Patah hati itu belum sembuh. Mungkin karena aku tidak pernah benar-benar menghadapinya. Aku hanya sedang menghindar. Berlari dari masa lalu yang sudah membuatku lupa menjadi diri sendiri. Kubungkus luka itu dengan kesibukan, pura-pura kuat di tengah ruangan meeting, pura-pura bergembira sambil bercanda ria saat makan siang bareng tim, pura-pura bermain dengan dua keponakanku di rumah, dan pura-pura nggak dengar kalau Nando mulai tanya-tanya soal siapa kekasihku saat ini. Dan tidak ada siapa pun yang bisa kuakui sebagai kekasih.

Aku tahu Ilham—rekan kerja dari divisi strategi—belakangan sering cari alasan untuk ngobrol. Kadang ia bertanya hal sepele, kadang ngajak bareng pulang kalau hujan deras. Dia baik. Nggak memaksa. Tapi justru karena itu, aku jadi tambah bingung. Aku nggak mau kasih harapan kalau hatiku masih kosong, karena masih ada puing yang belum kubersihkan di dalam sini.

“Put, kamu selalu jaga jarak ya sama orang,” katanya suatu sore, saat kami duduk bareng di pantry, minum teh yang sudah tidak panas.

Aku hanya tersenyum kecil. “Mungkin karena aku masih belajar percaya.”

Dia menatapku lama, tapi nggak bilang apa-apa. Mungkin dia paham. Mungkin juga kecewa. Tapi aku nggak bisa pura-pura siap kalau kenyataannya memang belum.

Kadang aku iri pada orang-orang yang bisa jatuh cinta dengan mudah. Yang hatinya nggak dibayangi rasa kehilangan, atau takut dikhianati lagi.
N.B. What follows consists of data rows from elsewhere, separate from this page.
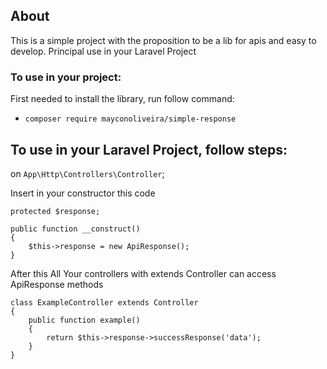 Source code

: ## About
This is a simple project with the proposition to be a lib for apis and easy to develop.
Principal use in your Laravel Project

### To use in your project:

First needed to install the library, run follow command:
- `composer require mayconoliveira/simple-response`

## To use in your Laravel Project, follow steps:

on `App\Http\Controllers\Controller`;

Insert in your constructor this code

    protected $response;

    public function __construct()
    {
        $this->response = new ApiResponse();
    }

After this All Your controllers with extends Controller can access ApiResponse methods 

    class ExampleController extends Controller
    {
        public function example()
        {
            return $this->response->successResponse('data');
        }
    }
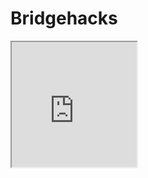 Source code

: # Bridgehacks
<html>
    <head>
        <title>My Great Game</title>
    </head>
    <body>
    <iframe src="https://playcanv.as/p/61fb1da9/"width="200" height="200">
</iframe>
    </body>
</html>
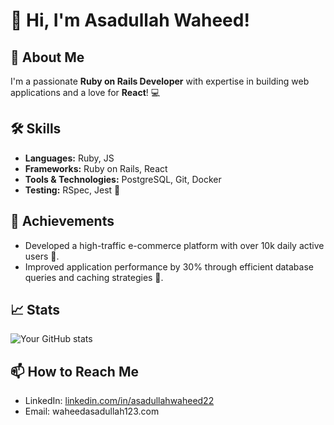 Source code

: # 👋 Hi, I'm Asadullah Waheed!

## 🚀 About Me
I'm a passionate **Ruby on Rails Developer** with expertise in building web applications and a love for **React**! 💻

## 🛠️ Skills
- **Languages:** Ruby, JS
- **Frameworks:** Ruby on Rails, React
- **Tools & Technologies:** PostgreSQL, Git, Docker
- **Testing:** RSpec, Jest 🧪

## 🌟 Achievements
- Developed a high-traffic e-commerce platform with over 10k daily active users 🛒.
- Improved application performance by 30% through efficient database queries and caching strategies 🚀.

## 📈 Stats
![Your GitHub stats](https://github-readme-stats.vercel.app/api?username=asadullahwaheed22&show_icons=true&theme=radical)

## 📫 How to Reach Me
- LinkedIn: [linkedin.com/in/asadullahwaheed22](https://linkedin.com/in/asadullahwaheed22)
- Email: waheedasadullah123.com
Tapi aku bukan mereka. Dan sekarang, aku nggak sedang mencari siapa pun. Aku sedang mencoba menemukan diriku sendiri dulu—versi yang lebih utuh, lebih kuat, dan nggak lagi menyimpan luka di balik senyum profesional. Dan kuharap Jakarta membantuku untuk menyembuhkan diri.
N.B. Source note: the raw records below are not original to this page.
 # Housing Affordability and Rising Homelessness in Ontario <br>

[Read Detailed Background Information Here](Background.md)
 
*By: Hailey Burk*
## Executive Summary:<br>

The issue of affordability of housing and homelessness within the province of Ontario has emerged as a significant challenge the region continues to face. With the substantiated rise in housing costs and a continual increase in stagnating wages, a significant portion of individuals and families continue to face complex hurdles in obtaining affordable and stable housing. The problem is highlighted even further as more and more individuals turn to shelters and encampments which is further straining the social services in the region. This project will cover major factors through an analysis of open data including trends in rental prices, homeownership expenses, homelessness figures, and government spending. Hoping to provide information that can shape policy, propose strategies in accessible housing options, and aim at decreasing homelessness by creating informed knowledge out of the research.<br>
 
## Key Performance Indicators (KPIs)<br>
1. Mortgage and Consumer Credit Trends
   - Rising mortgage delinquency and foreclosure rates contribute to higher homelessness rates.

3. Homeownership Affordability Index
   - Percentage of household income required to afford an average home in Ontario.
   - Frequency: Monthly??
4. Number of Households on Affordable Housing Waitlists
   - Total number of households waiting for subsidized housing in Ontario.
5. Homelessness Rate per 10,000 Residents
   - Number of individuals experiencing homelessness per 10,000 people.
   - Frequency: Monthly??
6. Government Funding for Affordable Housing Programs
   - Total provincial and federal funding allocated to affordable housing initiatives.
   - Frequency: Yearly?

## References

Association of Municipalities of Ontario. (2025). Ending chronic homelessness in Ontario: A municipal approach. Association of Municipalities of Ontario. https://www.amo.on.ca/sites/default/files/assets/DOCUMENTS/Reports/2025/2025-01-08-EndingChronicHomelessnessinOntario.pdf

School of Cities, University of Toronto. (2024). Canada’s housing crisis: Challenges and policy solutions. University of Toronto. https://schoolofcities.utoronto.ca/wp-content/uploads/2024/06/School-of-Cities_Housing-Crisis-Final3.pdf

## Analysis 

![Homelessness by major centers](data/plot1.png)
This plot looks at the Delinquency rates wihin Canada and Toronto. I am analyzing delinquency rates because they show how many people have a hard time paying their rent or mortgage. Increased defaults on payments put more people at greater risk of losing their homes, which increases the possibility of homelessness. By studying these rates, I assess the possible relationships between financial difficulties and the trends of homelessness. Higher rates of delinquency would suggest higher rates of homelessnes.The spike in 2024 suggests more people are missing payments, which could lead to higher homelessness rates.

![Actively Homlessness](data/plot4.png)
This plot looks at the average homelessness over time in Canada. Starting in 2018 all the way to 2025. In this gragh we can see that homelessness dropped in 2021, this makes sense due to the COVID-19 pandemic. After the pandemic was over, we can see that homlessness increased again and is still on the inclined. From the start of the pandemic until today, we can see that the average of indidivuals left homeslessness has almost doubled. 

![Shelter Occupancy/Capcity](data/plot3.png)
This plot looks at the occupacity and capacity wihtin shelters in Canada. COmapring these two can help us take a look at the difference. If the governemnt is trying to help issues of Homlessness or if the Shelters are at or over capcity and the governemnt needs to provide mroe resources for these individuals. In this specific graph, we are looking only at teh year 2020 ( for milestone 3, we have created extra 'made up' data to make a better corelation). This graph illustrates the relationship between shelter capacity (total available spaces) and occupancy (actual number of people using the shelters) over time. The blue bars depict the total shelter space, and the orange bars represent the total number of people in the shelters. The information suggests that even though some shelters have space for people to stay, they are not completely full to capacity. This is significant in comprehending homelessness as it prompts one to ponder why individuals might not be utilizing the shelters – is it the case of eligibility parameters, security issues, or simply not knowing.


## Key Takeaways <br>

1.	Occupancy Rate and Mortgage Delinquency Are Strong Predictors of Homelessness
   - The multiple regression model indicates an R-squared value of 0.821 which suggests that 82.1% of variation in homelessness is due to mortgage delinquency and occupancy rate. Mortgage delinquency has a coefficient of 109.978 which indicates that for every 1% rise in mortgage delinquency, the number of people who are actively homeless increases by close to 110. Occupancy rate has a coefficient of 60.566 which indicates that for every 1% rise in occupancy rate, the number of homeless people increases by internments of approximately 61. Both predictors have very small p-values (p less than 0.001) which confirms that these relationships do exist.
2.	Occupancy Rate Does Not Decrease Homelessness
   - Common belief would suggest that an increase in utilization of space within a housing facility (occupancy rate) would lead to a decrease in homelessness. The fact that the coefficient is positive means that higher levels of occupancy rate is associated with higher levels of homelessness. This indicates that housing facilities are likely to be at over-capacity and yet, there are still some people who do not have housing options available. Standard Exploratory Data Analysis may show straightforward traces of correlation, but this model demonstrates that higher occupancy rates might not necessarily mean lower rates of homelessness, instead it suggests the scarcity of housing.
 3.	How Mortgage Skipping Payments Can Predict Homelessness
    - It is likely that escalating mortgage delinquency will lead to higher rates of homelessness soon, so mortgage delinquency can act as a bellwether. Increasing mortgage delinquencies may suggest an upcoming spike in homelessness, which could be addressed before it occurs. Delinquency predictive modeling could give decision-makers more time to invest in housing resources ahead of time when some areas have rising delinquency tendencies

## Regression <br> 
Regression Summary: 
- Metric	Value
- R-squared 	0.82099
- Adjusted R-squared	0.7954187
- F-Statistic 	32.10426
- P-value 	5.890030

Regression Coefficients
Semakin lama aku bekerja di sini, semakin sering nama Mas Jagad muncul dalam percakapan sehari-hari. Bukan karena dia suka ikut campur urusan sepele—justru sebaliknya. Ia hampir selalu tak terlihat, tapi pengaruhnya terasa di mana-mana. Seperti bayangan panjang yang tenang tapi dominan.

Beberapa staf lama menyebut namanya dengan nada segan, seolah setiap kalimat tentang Mas Jagad harus diberi jeda penghormatan. Yang lebih muda—terutama perempuan—lebih sering membicarakannya dengan antusias setengah menggoda. Katanya, Mas Jagad itu paket lengkap: tampan, cerdas, mapan, dan tentu saja available. Tapi di balik semua puja-puji itu, tetap ada narasi yang tak bisa diabaikan—bahwa dia juga pernah hancur.

Dari gosip yang beredar, kudengar ia belum menikah karena patah hati ditinggalkan oleh mantan pacarnya. Mereka menjalin hubungan selama lima tahun, tapi kandas karena keluarga Mas Jagad tidak merestui hubungan itu—katanya, karena perbedaan latar belakang. Wanita itu pun akhirnya menikah dengan orang lain. Sejak saat itu, Mas Jagad berubah. Tidak lagi percaya pada hubungan jangka panjang. Ia memang sering terlihat bersama perempuan berbeda, tapi tidak satu pun yang benar-benar mendekat ke ruang pribadinya.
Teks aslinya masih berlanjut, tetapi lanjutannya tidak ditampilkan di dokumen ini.